AgentRx's research taxonomy runs to nine categories.[6] For production triage, seven is the right level of granularity — mode 6 (Plan Adherence Failure) and mode 5 (Intent–Plan Misalignment) collapse into Plan Drift because the remediation layer is the same: behavioral spec and eval gate at deploy. The distinction matters for research; it doesn't change the on-call action.
| Failure Mode | OTel Trace Signature | Fix Target | Incident Share |
|---|---|---|---|
| Tool Invocation Failure | ERROR spans on tool calls; repeated args with similarity > 0.8; HTTP 200 with empty body | Schema validation at startup; circuit breaker | Top category (AgentRx[6]) |
| Context Decay | genai.response.finishreasons = max_tokens recurring; input tokens monotonically rising per step | Context compaction architecture; session isolation | 31.6% (Clyro 2026[3]) |
| Runaway Execution | Step count > 3× P95 for agent type; monotonic cost per step; circular tool args | Hard step ceiling; loop detection; cost circuit breaker | 5.1% — highest cost per incident (Clyro 2026[3]) |
| Plan Drift | Required tool categories absent from span tree; no completion span; categories shift mid-workflow | Behavioral spec; LLM-as-judge eval gate at deploy | Moderate (AgentRx categories 1 + 5[6]) |
| Scope Overreach | Out-of-scope tool calls; destructive endpoint access (DELETE/DROP/PATCH); 403 responses | Permission surface enforcement at execution layer | 30.3% (Clyro 2026[3]) |
| Silent Semantic Failure | All spans succeed; normal token counts; evaluator flags quality degradation | Online LLM-as-judge evaluation; quality baseline alerting | 24.9% (Clyro 2026[3]) |
| Cascade Propagation | Orphaned spans at handoffs; downstream agents consuming high tokens on simple inputs | Semantic validation at every agent handoff | Emergent in multi-agent systems[8] |
A single bad call at step N corrupts every subsequent step. The trace shows success. The data is wrong.

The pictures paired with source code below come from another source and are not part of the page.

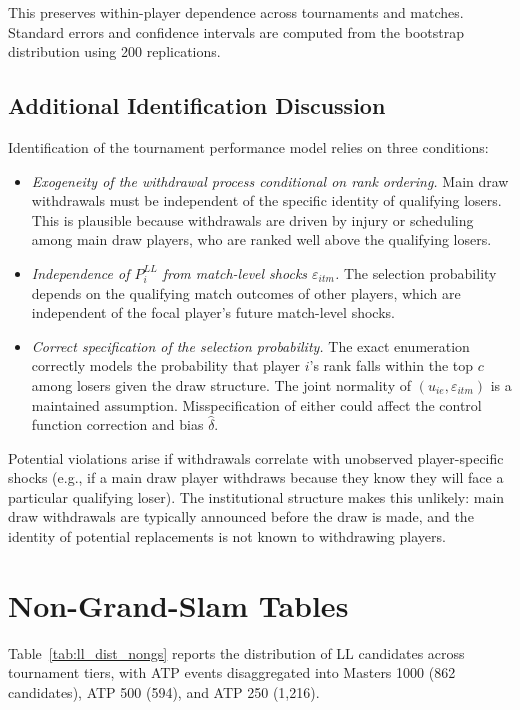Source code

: This preserves within-player dependence across tournaments and matches. Standard errors and confidence intervals are computed from the bootstrap distribution using 200 replications.

\subsection{Additional Identification Discussion}
\label{app:identification}

Identification of the tournament performance model relies on three conditions:

\begin{itemize}
\item \textit{Exogeneity of the withdrawal process conditional on rank ordering.} Main draw withdrawals must be independent of the specific identity of qualifying losers. This is plausible because withdrawals are driven by injury or scheduling among main draw players, who are ranked well above the qualifying losers.
\item \textit{Independence of $P_i^{LL}$ from match-level shocks $\varepsilon_{itm}$.} The selection probability depends on the qualifying match outcomes of other players, which are independent of the focal player's future match-level shocks.
\item \textit{Correct specification of the selection probability.} The exact enumeration correctly models the probability that player $i$'s rank falls within the top $c$ among losers given the draw structure. The joint normality of $(u_{ie}, \varepsilon_{itm})$ is a maintained assumption. Misspecification of either could affect the control function correction and bias $\hat{\delta}$.
\end{itemize}

Potential violations arise if withdrawals correlate with unobserved player-specific shocks (e.g., if a main draw player withdraws because they know they will face a particular qualifying loser). The institutional structure makes this unlikely: main draw withdrawals are typically announced before the draw is made, and the identity of potential replacements is not known to withdrawing players.

\clearpage

\section{Non-Grand-Slam Tables}
\label{app:nongs_tables}

Table~\ref{tab:ll_dist_nongs} reports the distribution of LL candidates across tournament tiers, with ATP events disaggregated into Masters 1000 (862 candidates), ATP 500 (594), and ATP 250 (1,216).

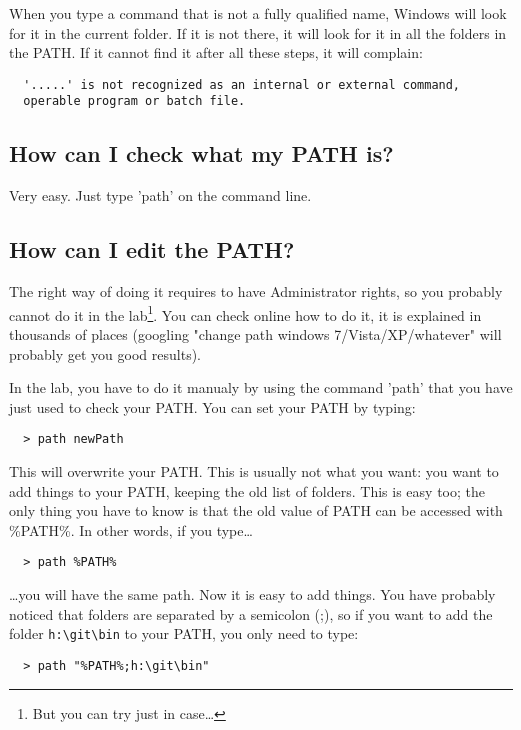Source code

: \documentclass{article}
\begin{document}
When you type a command that is not a fully qualified name, Windows
will look for it in the current folder. If it is not there, it will
look for it in all the folders in the PATH. If it cannot find it after
all these steps, it will complain:

\begin{verbatim}
  '.....' is not recognized as an internal or external command,
  operable program or batch file.
\end{verbatim}

\subsection{How can I check what my PATH is?}

Very easy. Just type 'path' on the command line.

\subsection{How can I edit the PATH?}

The right way of doing it requires to have Administrator rights, so
you probably cannot do it in the lab\footnote{But you can try just in
  case\ldots}.  
You can check online how to do it, it is
explained in thousands of places (googling "change path windows
7/Vista/XP/whatever" will probably get you good results).

In the lab, you have to do it manualy by using the command 'path' that
you have 
just used to check your PATH. You can set your PATH by typing:

\begin{verbatim}
  > path newPath
\end{verbatim}


This will overwrite your PATH. This is usually not what you want: you
want to add things to your PATH, keeping the old list of folders. This
is easy too; the only thing you have to know is that the old value of
PATH can be accessed with \%PATH\%. In other words, if you type\ldots

\begin{verbatim}
  > path %PATH%
\end{verbatim}

\ldots you will have the same path. Now it is easy to add things. You
have probably noticed that folders are separated by a semicolon (;),
so if you want to add the folder \verb+h:\git\bin+ to your PATH, you
only 
need to type:

\begin{verbatim}
  > path "%PATH%;h:\git\bin"
\end{verbatim}
\end{document}
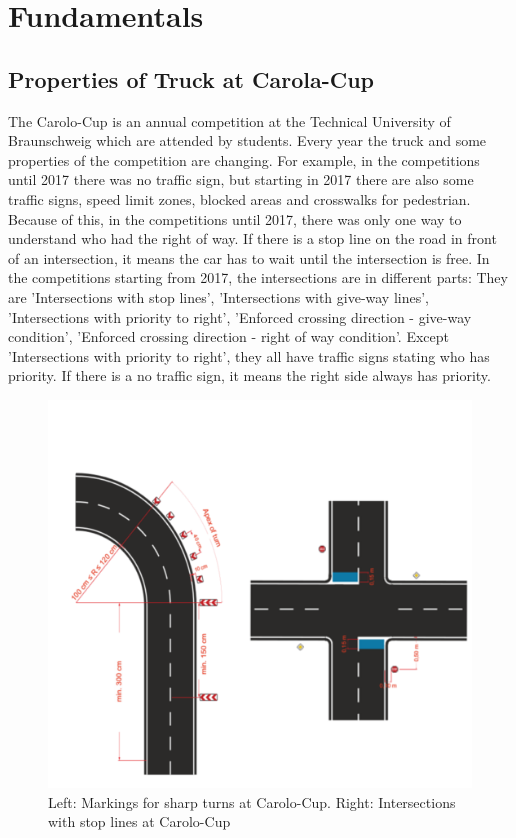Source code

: %
\chapter{Fundamentals}\label{cha:Fundamentals}
%
%
\section{Properties of Truck at Carola-Cup}\label{sec:Properties of Truck at Carolo-Cup}
%
The Carolo-Cup is an annual competition at the Technical University of Braunschweig which are attended by students. Every year the truck and some properties of the competition are changing. For example, in the competitions until 2017 there was no traffic sign, but starting in 2017 there are also some traffic signs, speed limit zones, blocked areas and crosswalks for pedestrian. Because of this, in the competitions until 2017, there was only one way to understand who had the right of way. If there is a stop line on the road in front of an intersection, it means the car has to wait until the intersection is free. In the competitions starting from 2017, the intersections are in different parts: They are 'Intersections with stop lines', 'Intersections with give-way lines', 'Intersections with priority to right', 'Enforced crossing direction - give-way condition', 'Enforced crossing direction - right of way condition'. Except 'Intersections with priority to right', they all have traffic signs stating who has priority. If there is a no traffic sign, it means the right side always has priority.\cite{Carolo_Cup}

\begin{figure}[H]
	\centering
	\hspace*{0cm}   
	\includegraphics[width=120mm,scale=1]{./Bilder/Intersections.png}
	\caption{Left: Markings for sharp turns at Carolo-Cup.
Right: Intersections with stop lines at Carolo-Cup\cite{Carolo_Cup}}
\end{figure}

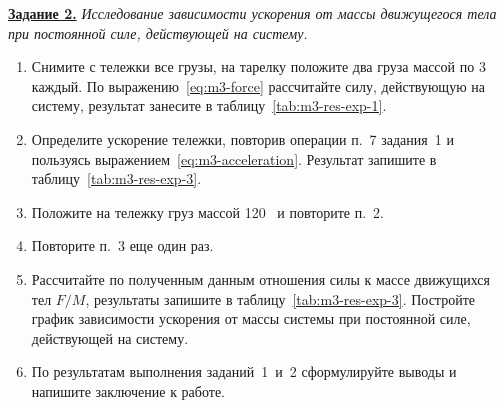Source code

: \documentclass[a4paper, 12pt]{extarticle}
\begin{document}
\underline{\textbf{Задание 2.}} \emph{Исследование зависимости ускорения от массы движущегося тела при постоянной силе, действующей на систему.}
\begin{enumerate}
\item Снимите с тележки все грузы, на тарелку положите два груза массой по 3~ каждый. По выражению~\eqref{eq:m3-force} рассчитайте силу, действующую на систему, результат занесите в таблицу~\ref{tab:m3-res-exp-1}. 
\item Определите ускорение тележки, повторив операции п.~7 задания~1 и пользуясь выражением~\eqref{eq:m3-acceleration}. Результат запишите в таблицу~\ref{tab:m3-res-exp-3}. 
\item Положите на тележку груз массой 120~ и повторите п.~2.
\item Повторите п.~3 еще один раз.
\item Рассчитайте по полученным данным отношения силы к массе движущихся тел $F/M$, результаты запишите в таблицу~\ref{tab:m3-res-exp-3}. Постройте график зависимости ускорения от массы системы при постоянной силе, действующей на систему. %
\item По результатам выполнения заданий~1~и~2 сформулируйте выводы и напишите заключение к работе. 
\end{enumerate}
\end{document}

Tool invocation failure is the most common failure mode at the individual step level — and the most treacherous because a single malformed call at step N corrupts every subsequent step that depends on that output. The agent proceeds confidently. HTTP 200. Wrong payload.
AgentRx maps this to two of its nine categories: Invalid Invocation (tool call malformed, missing args, schema-invalid) and Misinterpretation of Tool Output (agent acted on incorrect assumptions from the response).[9] Three subtypes produce different trace patterns in practice:
Invalid invocation — the agent constructs a tool call with incorrect argument schema. The dangerous variant: the agent can't distinguish 'the API rejected my request' from 'the task is impossible,' so it retries the same malformed call hundreds of times. One documented incident: $2,000 in API charges from 847 identical retries of the same failed call.[4] Trace signature: identical or near-identical argument hashes across consecutive ERROR-status tool spans — argument similarity above 0.8 on the gen_ai.tool.call.arguments attribute across three or more consecutive calls is a reliable signal.
Silent empty response — the tool returns HTTP 200 with an empty or truncated payload. The agent can't distinguish 'legitimately no results' from 'query truncated by context window pressure.' A success span is recorded. Downstream steps process empty data. The output looks complete. It's wrong.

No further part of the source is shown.